▶ WHAT TO DO:
Return each line of the listing that follows in which the string "issues" can be found.

========================

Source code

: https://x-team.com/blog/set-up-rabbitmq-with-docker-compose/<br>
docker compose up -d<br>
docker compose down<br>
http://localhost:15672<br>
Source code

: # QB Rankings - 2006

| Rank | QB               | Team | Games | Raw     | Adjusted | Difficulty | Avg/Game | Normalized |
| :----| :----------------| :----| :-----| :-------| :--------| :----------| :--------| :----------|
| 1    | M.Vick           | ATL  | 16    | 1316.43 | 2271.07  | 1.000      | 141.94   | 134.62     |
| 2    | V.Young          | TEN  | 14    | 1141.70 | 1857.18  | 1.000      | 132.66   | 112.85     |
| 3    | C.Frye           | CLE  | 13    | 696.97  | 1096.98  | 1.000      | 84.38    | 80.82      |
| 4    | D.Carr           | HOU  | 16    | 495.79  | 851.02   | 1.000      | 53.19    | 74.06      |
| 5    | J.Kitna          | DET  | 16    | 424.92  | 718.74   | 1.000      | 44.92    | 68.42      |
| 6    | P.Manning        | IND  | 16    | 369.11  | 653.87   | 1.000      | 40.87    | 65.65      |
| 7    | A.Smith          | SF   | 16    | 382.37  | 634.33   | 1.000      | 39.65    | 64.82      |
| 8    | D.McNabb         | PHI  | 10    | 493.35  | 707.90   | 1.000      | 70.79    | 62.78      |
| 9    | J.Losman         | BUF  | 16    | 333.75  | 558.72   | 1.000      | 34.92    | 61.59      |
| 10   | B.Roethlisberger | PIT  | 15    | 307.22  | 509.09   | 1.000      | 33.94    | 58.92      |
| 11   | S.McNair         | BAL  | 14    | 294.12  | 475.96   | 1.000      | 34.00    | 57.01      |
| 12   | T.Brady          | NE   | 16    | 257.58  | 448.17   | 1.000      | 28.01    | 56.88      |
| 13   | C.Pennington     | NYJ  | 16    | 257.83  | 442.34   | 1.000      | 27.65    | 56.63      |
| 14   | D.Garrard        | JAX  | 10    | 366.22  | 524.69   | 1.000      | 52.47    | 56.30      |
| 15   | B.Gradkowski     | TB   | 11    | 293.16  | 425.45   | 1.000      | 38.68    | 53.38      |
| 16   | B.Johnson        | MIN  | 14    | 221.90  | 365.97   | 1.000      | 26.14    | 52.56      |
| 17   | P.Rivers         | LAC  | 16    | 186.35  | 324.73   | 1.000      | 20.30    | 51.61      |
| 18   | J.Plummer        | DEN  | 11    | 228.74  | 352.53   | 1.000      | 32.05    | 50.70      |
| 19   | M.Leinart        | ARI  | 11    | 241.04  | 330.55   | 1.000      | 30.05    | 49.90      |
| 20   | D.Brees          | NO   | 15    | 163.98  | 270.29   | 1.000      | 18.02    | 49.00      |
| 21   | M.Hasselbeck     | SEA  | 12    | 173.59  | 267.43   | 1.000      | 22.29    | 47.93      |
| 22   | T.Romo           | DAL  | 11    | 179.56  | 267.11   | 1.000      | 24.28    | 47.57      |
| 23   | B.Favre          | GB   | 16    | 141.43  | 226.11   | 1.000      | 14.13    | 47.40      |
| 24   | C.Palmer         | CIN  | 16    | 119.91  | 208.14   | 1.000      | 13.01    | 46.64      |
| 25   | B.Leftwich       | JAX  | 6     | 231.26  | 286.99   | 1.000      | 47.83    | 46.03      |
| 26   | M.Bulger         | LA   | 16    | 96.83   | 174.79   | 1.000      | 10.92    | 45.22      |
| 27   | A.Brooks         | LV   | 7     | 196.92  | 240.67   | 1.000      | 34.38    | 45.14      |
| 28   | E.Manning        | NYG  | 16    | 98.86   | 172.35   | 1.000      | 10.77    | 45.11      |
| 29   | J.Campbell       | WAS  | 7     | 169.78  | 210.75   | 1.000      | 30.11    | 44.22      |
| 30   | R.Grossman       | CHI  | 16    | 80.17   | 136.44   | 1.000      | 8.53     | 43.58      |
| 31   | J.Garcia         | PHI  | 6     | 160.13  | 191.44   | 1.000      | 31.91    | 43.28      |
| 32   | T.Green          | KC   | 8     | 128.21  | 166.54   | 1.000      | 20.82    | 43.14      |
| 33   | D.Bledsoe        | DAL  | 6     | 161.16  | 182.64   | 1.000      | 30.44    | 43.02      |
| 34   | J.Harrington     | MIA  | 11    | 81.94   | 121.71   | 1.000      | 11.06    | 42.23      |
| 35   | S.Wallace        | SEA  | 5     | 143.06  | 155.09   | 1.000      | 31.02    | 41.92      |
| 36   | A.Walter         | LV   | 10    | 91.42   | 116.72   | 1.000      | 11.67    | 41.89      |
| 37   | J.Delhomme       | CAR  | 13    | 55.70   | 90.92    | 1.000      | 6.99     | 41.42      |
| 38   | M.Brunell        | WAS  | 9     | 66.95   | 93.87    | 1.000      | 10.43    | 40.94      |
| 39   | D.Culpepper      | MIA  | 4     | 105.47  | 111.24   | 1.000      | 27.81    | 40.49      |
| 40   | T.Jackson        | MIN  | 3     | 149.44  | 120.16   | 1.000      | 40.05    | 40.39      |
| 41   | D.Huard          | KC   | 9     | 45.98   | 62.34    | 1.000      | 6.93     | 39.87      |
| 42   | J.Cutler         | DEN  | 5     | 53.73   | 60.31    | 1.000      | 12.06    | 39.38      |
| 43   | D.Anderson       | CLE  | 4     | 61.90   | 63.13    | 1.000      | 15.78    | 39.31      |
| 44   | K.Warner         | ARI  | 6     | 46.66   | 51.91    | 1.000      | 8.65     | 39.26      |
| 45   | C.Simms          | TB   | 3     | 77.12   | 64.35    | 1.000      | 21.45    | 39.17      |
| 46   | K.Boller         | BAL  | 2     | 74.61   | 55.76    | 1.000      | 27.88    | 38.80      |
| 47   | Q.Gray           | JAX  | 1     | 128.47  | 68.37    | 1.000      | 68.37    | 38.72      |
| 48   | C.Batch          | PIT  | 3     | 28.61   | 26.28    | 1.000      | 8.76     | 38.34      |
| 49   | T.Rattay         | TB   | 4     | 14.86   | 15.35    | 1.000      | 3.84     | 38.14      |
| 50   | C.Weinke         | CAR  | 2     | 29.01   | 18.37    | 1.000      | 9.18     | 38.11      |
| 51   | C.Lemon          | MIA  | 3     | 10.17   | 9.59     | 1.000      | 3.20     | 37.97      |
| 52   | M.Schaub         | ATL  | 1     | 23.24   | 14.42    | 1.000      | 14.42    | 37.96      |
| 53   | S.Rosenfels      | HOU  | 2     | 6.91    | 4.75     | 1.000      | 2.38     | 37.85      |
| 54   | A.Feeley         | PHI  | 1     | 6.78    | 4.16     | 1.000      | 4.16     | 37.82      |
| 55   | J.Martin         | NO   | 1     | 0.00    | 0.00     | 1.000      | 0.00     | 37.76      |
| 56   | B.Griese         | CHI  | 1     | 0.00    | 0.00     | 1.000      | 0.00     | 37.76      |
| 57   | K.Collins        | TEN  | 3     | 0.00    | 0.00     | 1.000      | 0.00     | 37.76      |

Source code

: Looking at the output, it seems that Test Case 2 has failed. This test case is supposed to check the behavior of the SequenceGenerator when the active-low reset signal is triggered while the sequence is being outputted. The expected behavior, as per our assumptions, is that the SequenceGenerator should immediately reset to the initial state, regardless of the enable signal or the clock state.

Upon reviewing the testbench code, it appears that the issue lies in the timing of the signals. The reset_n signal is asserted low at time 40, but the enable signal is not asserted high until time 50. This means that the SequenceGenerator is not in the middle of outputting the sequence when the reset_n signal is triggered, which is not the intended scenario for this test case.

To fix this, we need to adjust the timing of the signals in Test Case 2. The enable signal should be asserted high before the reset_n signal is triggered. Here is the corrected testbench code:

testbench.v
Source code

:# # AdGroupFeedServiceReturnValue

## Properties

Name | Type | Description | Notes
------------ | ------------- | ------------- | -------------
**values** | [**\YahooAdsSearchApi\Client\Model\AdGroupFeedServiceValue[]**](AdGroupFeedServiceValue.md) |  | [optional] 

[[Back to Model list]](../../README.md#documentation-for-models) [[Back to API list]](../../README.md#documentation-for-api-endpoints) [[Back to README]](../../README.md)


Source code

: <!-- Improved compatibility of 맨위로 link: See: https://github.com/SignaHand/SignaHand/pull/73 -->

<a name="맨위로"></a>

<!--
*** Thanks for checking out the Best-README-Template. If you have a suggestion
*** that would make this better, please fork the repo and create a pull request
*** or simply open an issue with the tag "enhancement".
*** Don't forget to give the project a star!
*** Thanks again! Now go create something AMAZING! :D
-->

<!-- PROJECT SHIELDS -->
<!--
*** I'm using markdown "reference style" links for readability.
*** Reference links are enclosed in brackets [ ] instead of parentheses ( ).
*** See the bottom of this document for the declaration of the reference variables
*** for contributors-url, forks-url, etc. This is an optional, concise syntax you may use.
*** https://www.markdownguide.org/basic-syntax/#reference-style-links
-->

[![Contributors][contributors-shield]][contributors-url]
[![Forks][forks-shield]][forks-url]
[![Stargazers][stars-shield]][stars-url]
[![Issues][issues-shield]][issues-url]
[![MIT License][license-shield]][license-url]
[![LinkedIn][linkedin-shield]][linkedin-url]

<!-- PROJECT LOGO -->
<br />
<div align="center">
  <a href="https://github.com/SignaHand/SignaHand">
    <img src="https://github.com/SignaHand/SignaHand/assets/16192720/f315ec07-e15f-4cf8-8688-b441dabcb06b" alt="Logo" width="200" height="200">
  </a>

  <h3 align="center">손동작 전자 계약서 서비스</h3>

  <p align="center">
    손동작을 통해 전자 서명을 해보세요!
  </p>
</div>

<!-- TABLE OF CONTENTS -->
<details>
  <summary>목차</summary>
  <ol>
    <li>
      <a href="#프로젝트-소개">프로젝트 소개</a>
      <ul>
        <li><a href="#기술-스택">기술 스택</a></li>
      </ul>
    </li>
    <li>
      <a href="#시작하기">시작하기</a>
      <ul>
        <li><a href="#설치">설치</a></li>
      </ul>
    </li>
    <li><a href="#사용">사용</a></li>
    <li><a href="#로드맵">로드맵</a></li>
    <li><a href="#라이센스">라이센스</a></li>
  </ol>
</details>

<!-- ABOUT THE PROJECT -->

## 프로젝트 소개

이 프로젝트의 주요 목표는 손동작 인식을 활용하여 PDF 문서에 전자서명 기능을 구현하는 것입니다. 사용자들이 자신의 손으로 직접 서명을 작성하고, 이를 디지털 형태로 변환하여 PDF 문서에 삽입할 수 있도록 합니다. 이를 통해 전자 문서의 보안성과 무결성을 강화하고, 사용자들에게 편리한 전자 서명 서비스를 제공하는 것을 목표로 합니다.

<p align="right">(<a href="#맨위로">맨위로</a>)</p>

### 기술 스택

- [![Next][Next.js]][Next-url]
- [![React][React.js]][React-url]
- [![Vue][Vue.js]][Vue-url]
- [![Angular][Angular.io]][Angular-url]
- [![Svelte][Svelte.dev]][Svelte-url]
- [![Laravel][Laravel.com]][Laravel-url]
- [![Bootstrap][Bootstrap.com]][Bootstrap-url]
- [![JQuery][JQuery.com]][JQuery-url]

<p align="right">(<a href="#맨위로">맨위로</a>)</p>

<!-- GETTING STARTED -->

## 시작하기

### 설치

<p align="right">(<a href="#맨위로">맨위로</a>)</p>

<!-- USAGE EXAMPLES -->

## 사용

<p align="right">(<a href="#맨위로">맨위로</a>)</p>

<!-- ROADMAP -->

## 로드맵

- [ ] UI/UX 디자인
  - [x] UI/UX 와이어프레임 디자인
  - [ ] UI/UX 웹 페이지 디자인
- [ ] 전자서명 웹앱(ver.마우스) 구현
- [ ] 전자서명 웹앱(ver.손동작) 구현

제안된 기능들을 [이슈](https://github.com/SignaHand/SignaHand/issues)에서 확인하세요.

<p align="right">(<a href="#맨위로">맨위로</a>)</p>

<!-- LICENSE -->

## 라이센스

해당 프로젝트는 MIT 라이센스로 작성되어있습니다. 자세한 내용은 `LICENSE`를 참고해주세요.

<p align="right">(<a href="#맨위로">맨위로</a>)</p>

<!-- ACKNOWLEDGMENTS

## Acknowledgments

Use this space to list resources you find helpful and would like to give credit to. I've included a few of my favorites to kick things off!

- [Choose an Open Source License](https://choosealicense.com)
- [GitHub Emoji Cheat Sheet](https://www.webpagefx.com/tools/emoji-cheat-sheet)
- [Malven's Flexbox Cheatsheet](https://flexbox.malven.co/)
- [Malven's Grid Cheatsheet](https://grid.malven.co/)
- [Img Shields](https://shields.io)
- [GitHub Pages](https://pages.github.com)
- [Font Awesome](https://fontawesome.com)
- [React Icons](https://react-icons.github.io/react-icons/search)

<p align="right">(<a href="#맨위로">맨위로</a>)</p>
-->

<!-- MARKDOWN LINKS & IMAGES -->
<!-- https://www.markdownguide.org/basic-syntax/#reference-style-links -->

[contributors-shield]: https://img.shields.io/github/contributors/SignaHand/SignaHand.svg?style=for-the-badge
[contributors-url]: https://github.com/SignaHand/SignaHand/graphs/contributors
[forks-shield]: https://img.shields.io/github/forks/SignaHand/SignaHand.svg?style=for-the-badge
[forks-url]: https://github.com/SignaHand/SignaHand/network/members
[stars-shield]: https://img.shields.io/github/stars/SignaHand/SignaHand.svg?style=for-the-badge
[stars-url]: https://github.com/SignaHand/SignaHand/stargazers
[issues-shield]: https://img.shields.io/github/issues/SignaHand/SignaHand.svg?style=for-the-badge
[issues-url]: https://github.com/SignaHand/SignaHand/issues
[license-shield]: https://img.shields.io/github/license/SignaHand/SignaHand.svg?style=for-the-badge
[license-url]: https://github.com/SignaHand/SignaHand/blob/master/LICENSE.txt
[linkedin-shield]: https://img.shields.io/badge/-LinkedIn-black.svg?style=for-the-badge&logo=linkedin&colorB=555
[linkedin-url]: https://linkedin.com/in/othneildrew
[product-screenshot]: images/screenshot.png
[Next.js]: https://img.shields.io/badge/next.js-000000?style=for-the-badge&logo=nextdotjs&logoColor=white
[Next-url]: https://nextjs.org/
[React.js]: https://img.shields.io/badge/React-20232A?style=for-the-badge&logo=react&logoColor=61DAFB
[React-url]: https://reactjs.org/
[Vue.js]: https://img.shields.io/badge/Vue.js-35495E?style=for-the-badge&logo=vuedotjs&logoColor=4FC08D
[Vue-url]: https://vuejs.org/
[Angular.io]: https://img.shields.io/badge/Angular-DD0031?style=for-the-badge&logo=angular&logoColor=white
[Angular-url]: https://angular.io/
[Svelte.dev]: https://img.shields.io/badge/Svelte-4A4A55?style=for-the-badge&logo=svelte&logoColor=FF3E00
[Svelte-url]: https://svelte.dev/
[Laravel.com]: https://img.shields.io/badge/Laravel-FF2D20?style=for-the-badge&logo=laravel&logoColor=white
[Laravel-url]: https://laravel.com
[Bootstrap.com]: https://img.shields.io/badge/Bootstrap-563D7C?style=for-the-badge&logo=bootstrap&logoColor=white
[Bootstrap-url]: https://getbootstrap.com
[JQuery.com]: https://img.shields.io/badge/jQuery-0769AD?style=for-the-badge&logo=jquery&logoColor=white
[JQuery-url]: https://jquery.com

========================

▶ REPLY:
[![Issues][issues-shield]][issues-url]
제안된 기능들을 [이슈](https://github.com/SignaHand/SignaHand/issues)에서 확인하세요.
[issues-shield]: https://img.shields.io/github/issues/SignaHand/SignaHand.svg?style=for-the-badge
[issues-url]: https://github.com/SignaHand/SignaHand/issues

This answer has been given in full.